Ele levantou uma sobrancelha, surpreendido.

– Toda a tua vida?

– Bom, os meus cartões de crédito, as minhas chaves, o meu telemóvel, a carta de condução... Já para não falar do próprio carro.

– Tudo isso pode substituir-se ou, no caso dos cartões de crédito, podes avisar que desapareceram.

Bridget assentiu com a cabeça, mas a sua expressão continuava a ser pensativa.

– És a menina Smith?

– Não necessariamente – respondeu.

– Mas não tens aliança.

Bridget parou de pensar no caos em que se transformaria a sua vida se não encontrasse o carro, para olhar para o homem que estava preso na gruta com ela.

E depois, pôs a mão por dentro da camisa, para tirar uma corrente de ouro de onde pendia uma aliança.

– Compreendo – disse Adam. – Porque não a tens no dedo?

Ela pestanejou, sem saber o que dizer. Porque, por muito bonito, alto e atlético que fosse, na verdade, era um perfeito desconhecido e devia ter cuidado, não era? Talvez fosse boa ideia inventar um marido.

– Perdi peso e ficava larga. A última coisa era verdade.

– E como é o senhor Smith?

Estava a fazer-lhe perguntas, para fazer com que esquecesse a situação em que se encontravam ou duvidava da sua palavra?

– É muito agradável – respondeu Bridget. – É alto, provavelmente, mais alto do que tu, e quando se despe é uma glória – depois fez uma pausa, perguntando-se de onde saíra aquela frase, de um romance do século anterior? Não sabia porque o dissera, certamente. – E, é claro, está louco por mim.

– É claro – repetiu, com um brilho brincalhão nos olhos que, por alguma razão, a deixou nervosa. – Isso significa que está à tua espera, em algum lugar? Em casa, talvez?

– Sim, claro – mentiu, calmamente.

– Alegro-me, porque imagino que chamará a polícia e os serviços de emergência quando não apareceres.

– Hum... – Bridget ficou corada. – Não, neste momento, está fora da cidade. É só uma viagem de negócios E... Voltará para casa amanhã.
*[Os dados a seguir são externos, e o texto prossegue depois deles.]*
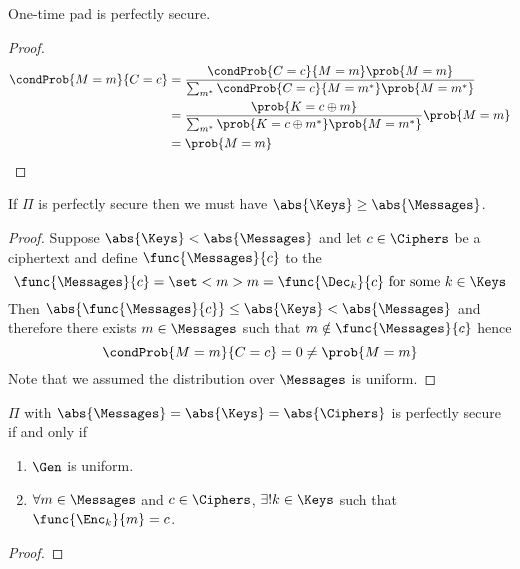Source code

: \begin{theorem}
    One-time pad is perfectly secure.
\end{theorem}

\begin{proof}
    \begin{align*}
        \condProb{M = m }{C = c} &= \dfrac{\condProb{C = c}{M = m} \prob{M = m}}{\sum_{m^{\ast}} \condProb{C = c}{M = m^{\ast}} \prob{M = m^{\ast}}}\\
        &= \dfrac{\prob{K = c \oplus m}}{\sum_{m^{\ast}} \prob{K = c \oplus m^{\ast}} \prob{M = m^{\ast}}} \prob{M = m}\\
        &= \prob{M = m}
    \end{align*}
\end{proof}

\begin{proposition}
    If \(\Pi\) is perfectly secure then we must have \(\abs{\Keys} \geq \abs{\Messages}\).
\end{proposition}

\begin{proof}
    Suppose \(\abs{\Keys} < \abs{\Messages}\) and let \(c \in \Ciphers\) be a ciphertext and define \(\func{\Messages}{c}\) to the 
    \begin{equation*}
        \func{\Messages}{c} = \set<m>{m = \func{\Dec_k}{c} \ \text{for some}\ k \in \Keys }
    \end{equation*}
    Then \(\abs{\func{\Messages}{c}} \leq \abs{\Keys} < \abs{\Messages}\) and therefore there exists \(m \in \Messages\) such that \(m \notin \func{\Messages}{c}\) hence 
    \begin{equation*}
        \condProb{M = m}{C = c} = 0 \neq \prob{M = m}
    \end{equation*}
    Note that we assumed the distribution over \(\Messages\) is uniform.
\end{proof}

\begin{theorem}
    \(\Pi\) with \(\abs{\Messages} = \abs{\Keys} = \abs{\Ciphers}\) is perfectly secure if and only if 
    \begin{enumerate}
        \item \(\Gen\) is uniform.
        \item \(\forall m \in \Messages\) and \(c \in \Ciphers\), \(\exists! k \in \Keys\) such that \(\func{\Enc_k}{m} = c\).
    \end{enumerate}
\end{theorem}

\begin{proof}
    
\end{proof}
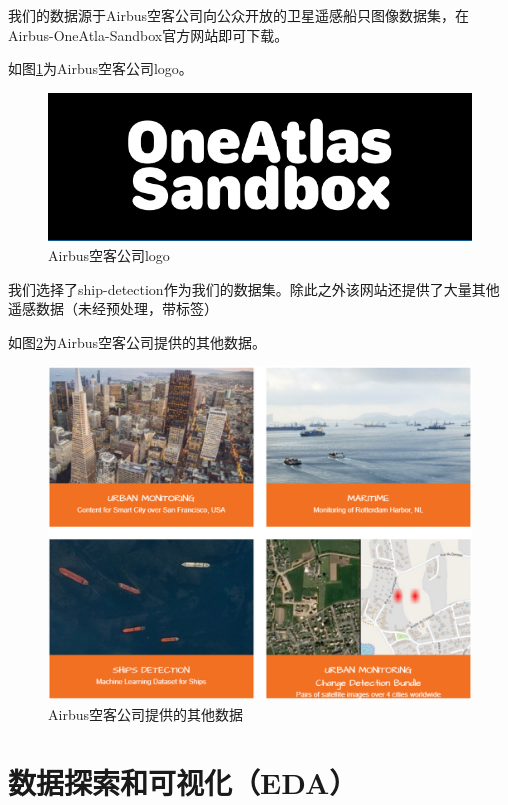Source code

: 我们的数据源于Airbus空客公司向公众开放的卫星遥感船只图像数据集，在Airbus-OneAtla-Sandbox官方网站即可下载。

如图\ref{fig::EDA3}为Airbus空客公司logo。

\begin{figure}[htbp]
\centering
\includegraphics[width=0.6\linewidth]{body/EDA_pic/OnaAtlasSandbox_Logo}
\caption{Airbus空客公司logo}
\label{fig::EDA3}
\end{figure}

我们选择了ship-detection作为我们的数据集。除此之外该网站还提供了大量其他遥感数据（未经预处理，带标签）

如图\ref{fig::EDA4}为Airbus空客公司提供的其他数据。

\begin{figure}[htbp]
\centering
\includegraphics[width=1\linewidth]{body/EDA_pic/data-sourse}
\caption{Airbus空客公司提供的其他数据}
\label{fig::EDA4}
\end{figure}

\chapter{数据探索和可视化（EDA）}\label{ux6570ux636eux63a2ux7d22ux548cux53efux89c6ux5316eda}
Ou depois de amanhã.

Adam estudou-a em silêncio. O cabelo curto era acobreado e nem sequer o passeio perigoso pela corrente conseguira apagar o brilho dos seus olhos verdes. Uns olhos muito reveladores, tanto que tinha a certeza de que estava a mentir. Porque teria decidido inventar um marido?
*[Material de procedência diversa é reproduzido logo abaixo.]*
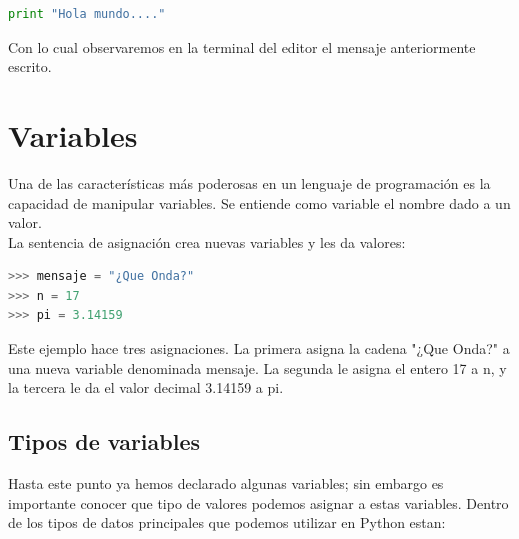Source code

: \documentclass[a4paper, openright, 12pt]{article}
\begin{document}
    \begin{lstlisting}[language=Python]
      print "Hola mundo...."
    \end{lstlisting}

    Con lo cual observaremos en la terminal del editor el mensaje anteriormente escrito.




  \newpage{}




  \section{Variables}
    Una de las características más poderosas en un lenguaje de programación es la capacidad de manipular variables. Se entiende como variable el nombre dado a un valor.\\

    La sentencia de asignación crea nuevas variables y les da valores:

    \begin{lstlisting}[language=Python]
>>> mensaje = "¿Que Onda?"
>>> n = 17
>>> pi = 3.14159
    \end{lstlisting}

    Este ejemplo hace tres asignaciones. La primera asigna la cadena "¿Que Onda?" a una nueva variable denominada mensaje. La segunda le asigna el entero 17 a n, y la tercera le da el valor decimal 3.14159 a pi.\\

    \subsection{Tipos de variables}
        Hasta este punto ya hemos declarado algunas variables; sin embargo es importante conocer que tipo de valores podemos asignar a estas variables. Dentro de los tipos de datos principales que podemos utilizar en Python estan:\\
\end{document}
A resposta era óbvia: ele era um estranho. De modo que Bridget Smith era uma rapariga cautelosa, mesmo numa noite como aquela. Enfim, se se sentia mais segura assim...

– Espera um momento – disse ela, então. – Passei o fim-de-semana em casa de uma amiga e, certamente, estará a tentar telefonar-me agora mesmo. Queria que ficasse a dormir em sua casa, mas tenho de me levantar muito cedo amanhã... Talvez ela chame os serviços de emergência se não me localizar.

– Óptimo! – exclamou Adam, levantando-se. – Vou dar uma olhadela. Se a água continuar a subir, teremos de sair daqui.

A água continuava a subir, mas não à mesma velocidade que antes.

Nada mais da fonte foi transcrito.